Il vincitore del Premio Campiello Opera Prima 2020
La 58° edizione del Premio è già stata inaugurata dall’annuncio della vincitrice del Premio Opera Prima, un concorso collaterale che si occupa di segnalare una tra le più promettenti voci esordienti italiane. A esserselo aggiudicato è stata Veronica Galletta, con il suo Le isole di Norman: un libro che abbiamo letto e amato per la sua capacità di raccontare una storia che parla di tutti noi, del passato e del presente, dei ricordi che ci segnano e della necessità di lasciare andare. Un ottimo risultato sia per la scrittrice siciliana che per la casa editrice Italo Svevo: una realtà appena nata che conferma, ancora una volta, la qualità delle scelte di pubblicazione delle case editrici indipendenti.
I cinque finalisti
Tra i cinque finalisti compaiono nomi per tutti i gusti: c’è Patrizia Cavalli, una tra le poetesse più amate del nostro tempo; Francesco Guccini, un poeta anch’egli, a modo suo, che ha costruito una storia dal sapore di una fiaba; Remo Rapino, che aveva già attirato l’attenzione della critica finendo nella dozzina del Premio Strega 2020. E poi ci sono Sandro Frizziero e Ade Zeno: forse le due vere scoperte che questa rosa di titoli ci regala. Entrambi avevano già esordito in passato, ma dei loro nomi non si è mai parlato abbastanza; un vero peccato, se pensiamo che i loro romanzi sembrano avere già conquistato i lettori più difficili.

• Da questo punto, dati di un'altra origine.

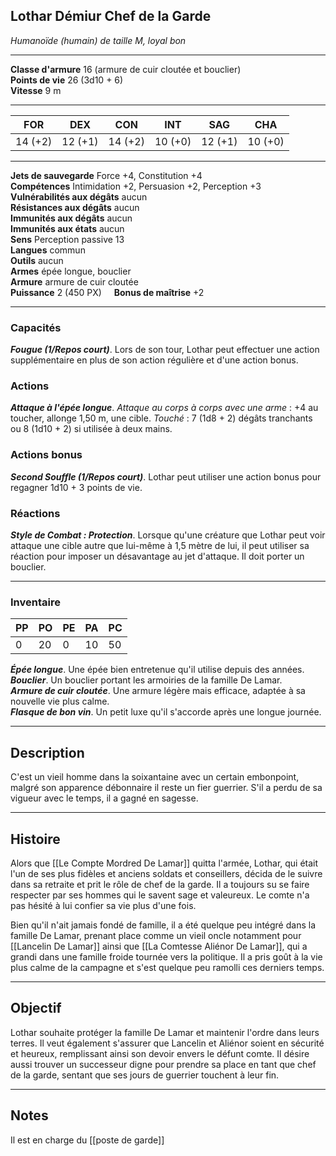 ## Lothar Démiur Chef de la Garde

_Humanoïde (humain) de taille M, loyal bon_

---

**Classe d'armure** 16 (armure de cuir cloutée et bouclier)  
**Points de vie** 26 (3d10 + 6)  
**Vitesse** 9 m

---

|FOR|DEX|CON|INT|SAG|CHA|
|---|---|---|---|---|---|
|14 (+2)|12 (+1)|14 (+2)|10 (+0)|12 (+1)|10 (+0)|

---

**Jets de sauvegarde** Force +4, Constitution +4  
**Compétences** Intimidation +2, Persuasion +2, Perception +3  
**Vulnérabilités aux dégâts** aucun  
**Résistances aux dégâts** aucun  
**Immunités aux dégâts** aucun  
**Immunités aux états** aucun  
**Sens** Perception passive 13  
**Langues** commun  
**Outils** aucun  
**Armes** épée longue, bouclier  
**Armure** armure de cuir cloutée  
**Puissance** 2 (450 PX)     **Bonus de maîtrise** +2

---

### Capacités
_**Fougue (1/Repos court)**_. Lors de son tour, Lothar peut effectuer une action supplémentaire en plus de son action régulière et d'une action bonus.

### Actions
_**Attaque à l'épée longue**_. _Attaque au corps à corps avec une arme_ : +4 au toucher, allonge 1,50 m, une cible. _Touché_ : 7 (1d8 + 2) dégâts tranchants ou 8 (1d10 + 2) si utilisée à deux mains.  

### Actions bonus
_**Second Souffle (1/Repos court)**_. Lothar peut utiliser une action bonus pour regagner 1d10 + 3 points de vie.  

### Réactions
_**Style de Combat : Protection**_. Lorsque qu'une créature que Lothar peut voir attaque une cible autre que lui-même à 1,5 mètre de lui, il peut utiliser sa réaction pour imposer un désavantage au jet d'attaque. Il doit porter un bouclier.  

---
### Inventaire

|PP|PO|PE|PA|PC|
|---|---|---|---|---|
|0|20|0|10|50|

_**Épée longue**_. Une épée bien entretenue qu'il utilise depuis des années.  
_**Bouclier**_. Un bouclier portant les armoiries de la famille De Lamar.  
_**Armure de cuir cloutée**_. Une armure légère mais efficace, adaptée à sa nouvelle vie plus calme.  
_**Flasque de bon vin**_. Un petit luxe qu'il s'accorde après une longue journée.

---
## Description
C'est un vieil homme dans la soixantaine avec un certain embonpoint, malgré son apparence débonnaire il reste un fier guerrier. S'il a perdu de sa vigueur avec le temps, il a gagné en sagesse.

___
## Histoire
Alors que [[Le Compte Mordred De Lamar]] quitta l'armée, Lothar, qui était l'un de ses plus fidèles et anciens soldats et conseillers, décida de le suivre dans sa retraite et prit le rôle de chef de la garde. Il a toujours su se faire respecter par ses hommes qui le savent sage et valeureux. Le comte n'a pas hésité à lui confier sa vie plus d'une fois.

Bien qu'il n'ait jamais fondé de famille, il a été quelque peu intégré dans la famille De Lamar, prenant place comme un vieil oncle notamment pour [[Lancelin De Lamar]] ainsi que [[La Comtesse Aliénor De Lamar]], qui a grandi dans une famille froide tournée vers la politique. Il a pris goût à la vie plus calme de la campagne et s'est quelque peu ramolli ces derniers temps.

___
## Objectif
Lothar souhaite protéger la famille De Lamar et maintenir l'ordre dans leurs terres. Il veut également s'assurer que Lancelin et Aliénor soient en sécurité et heureux, remplissant ainsi son devoir envers le défunt comte. Il désire aussi trouver un successeur digne pour prendre sa place en tant que chef de la garde, sentant que ses jours de guerrier touchent à leur fin.

___
## Notes
Il est en charge du [[poste de garde]]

Premio Campiello 2020: i libri finalisti
Con passi giapponesi di Patrizia Cavalli
Come vi abbiamo raccontato qualche tempo fa, Con passi giapponesi non è esattamente un romanzo, ma una raccolta di scritti, racconti e appunti. Patrizia Cavalli si era già fatta conoscere, in passato, come poetessa, e Con passi giapponesi è la sua prima opera in prosa. La dicitura, tuttavia, non deve ingannare: questi piccoli testi nascondono uno stretto legame con la lirica, con il suo bisogno di lentezza e riflessione. Tra i protagonisti dei racconti ci sono le gattare di un quartiere romano, un uomo che non lava le lenzuola in cui dorme per trattenere i sogni di cui sono impregnate, un antipatico mal di testa. Eppure Con passi giapponesi sembra racchiudere tutto il senso dell’esperienza umana, dei dettagli che ci rendono unici.
Vita, morte e miracoli di Bonfiglio Liborio di Remo Rapino
Bonfiglio Liborio è considerato da tutti un “cocciamatte”, un pazzo, ed è da questa posizione marginale che racconta la sua storia. È una storia fatta di sbavature e imperfezioni, sotto la quale, tuttavia, scorre tutto il Novecento. Con una lingua impastata, che risente dell’influenza meridionale, Rapino ha costruito un racconto vivo e affollato di personaggi quotidiani e pittoreschi: donn’Assunta la maitressa, l’amore di gioventù Teresa Giordani, gli amici operai della Ducati, il dottore Alvise Mattolini, Teté e la Sordicchia. Ma ha dipinto, allo stesso tempo, una storia umana, guardata dal basso: quella che va dal 1926 – l’anno di nascita di Liborio – al 2010. Qui trovate la nostra recensione.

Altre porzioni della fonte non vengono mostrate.